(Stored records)
###
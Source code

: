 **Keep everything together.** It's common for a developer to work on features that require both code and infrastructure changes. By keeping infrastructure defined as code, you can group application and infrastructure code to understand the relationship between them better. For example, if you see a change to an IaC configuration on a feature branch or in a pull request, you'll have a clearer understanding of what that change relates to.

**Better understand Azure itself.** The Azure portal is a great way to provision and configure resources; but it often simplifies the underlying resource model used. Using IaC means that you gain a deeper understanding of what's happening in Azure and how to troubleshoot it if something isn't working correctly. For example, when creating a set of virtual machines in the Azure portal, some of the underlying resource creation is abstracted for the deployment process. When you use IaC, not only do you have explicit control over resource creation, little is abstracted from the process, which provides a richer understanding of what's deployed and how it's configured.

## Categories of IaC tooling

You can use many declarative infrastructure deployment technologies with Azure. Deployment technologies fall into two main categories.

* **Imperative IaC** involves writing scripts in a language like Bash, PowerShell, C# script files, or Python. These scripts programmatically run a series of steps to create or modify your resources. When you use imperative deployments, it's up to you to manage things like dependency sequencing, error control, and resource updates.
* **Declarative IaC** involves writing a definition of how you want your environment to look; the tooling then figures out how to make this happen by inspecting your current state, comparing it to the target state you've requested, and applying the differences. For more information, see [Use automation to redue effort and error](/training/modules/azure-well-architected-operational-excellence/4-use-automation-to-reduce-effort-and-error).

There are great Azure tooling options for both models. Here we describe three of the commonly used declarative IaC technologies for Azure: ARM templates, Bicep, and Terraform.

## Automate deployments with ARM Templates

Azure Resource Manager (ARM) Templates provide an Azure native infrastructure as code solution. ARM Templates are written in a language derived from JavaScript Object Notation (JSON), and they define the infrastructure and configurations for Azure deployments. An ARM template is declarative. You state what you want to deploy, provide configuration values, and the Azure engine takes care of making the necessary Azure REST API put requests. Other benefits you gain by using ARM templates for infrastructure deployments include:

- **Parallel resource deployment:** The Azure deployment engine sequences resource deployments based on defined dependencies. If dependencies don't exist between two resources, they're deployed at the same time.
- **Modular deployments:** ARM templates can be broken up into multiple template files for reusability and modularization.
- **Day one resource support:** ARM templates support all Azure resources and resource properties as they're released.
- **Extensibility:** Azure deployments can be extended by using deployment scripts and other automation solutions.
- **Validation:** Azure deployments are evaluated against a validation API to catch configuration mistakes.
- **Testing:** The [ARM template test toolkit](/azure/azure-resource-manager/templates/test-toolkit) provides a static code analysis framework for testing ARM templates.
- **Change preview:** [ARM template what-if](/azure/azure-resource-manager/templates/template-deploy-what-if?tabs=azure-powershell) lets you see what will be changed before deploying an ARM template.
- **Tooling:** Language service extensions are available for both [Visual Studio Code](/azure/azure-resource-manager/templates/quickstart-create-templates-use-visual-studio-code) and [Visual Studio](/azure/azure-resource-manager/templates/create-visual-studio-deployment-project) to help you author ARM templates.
###
WHAT TO DO
Your task is to collect every line above that contains the word "with".

ANSWER BOX
You can use many declarative infrastructure deployment technologies with Azure. Deployment technologies fall into two main categories.
## Automate deployments with ARM Templates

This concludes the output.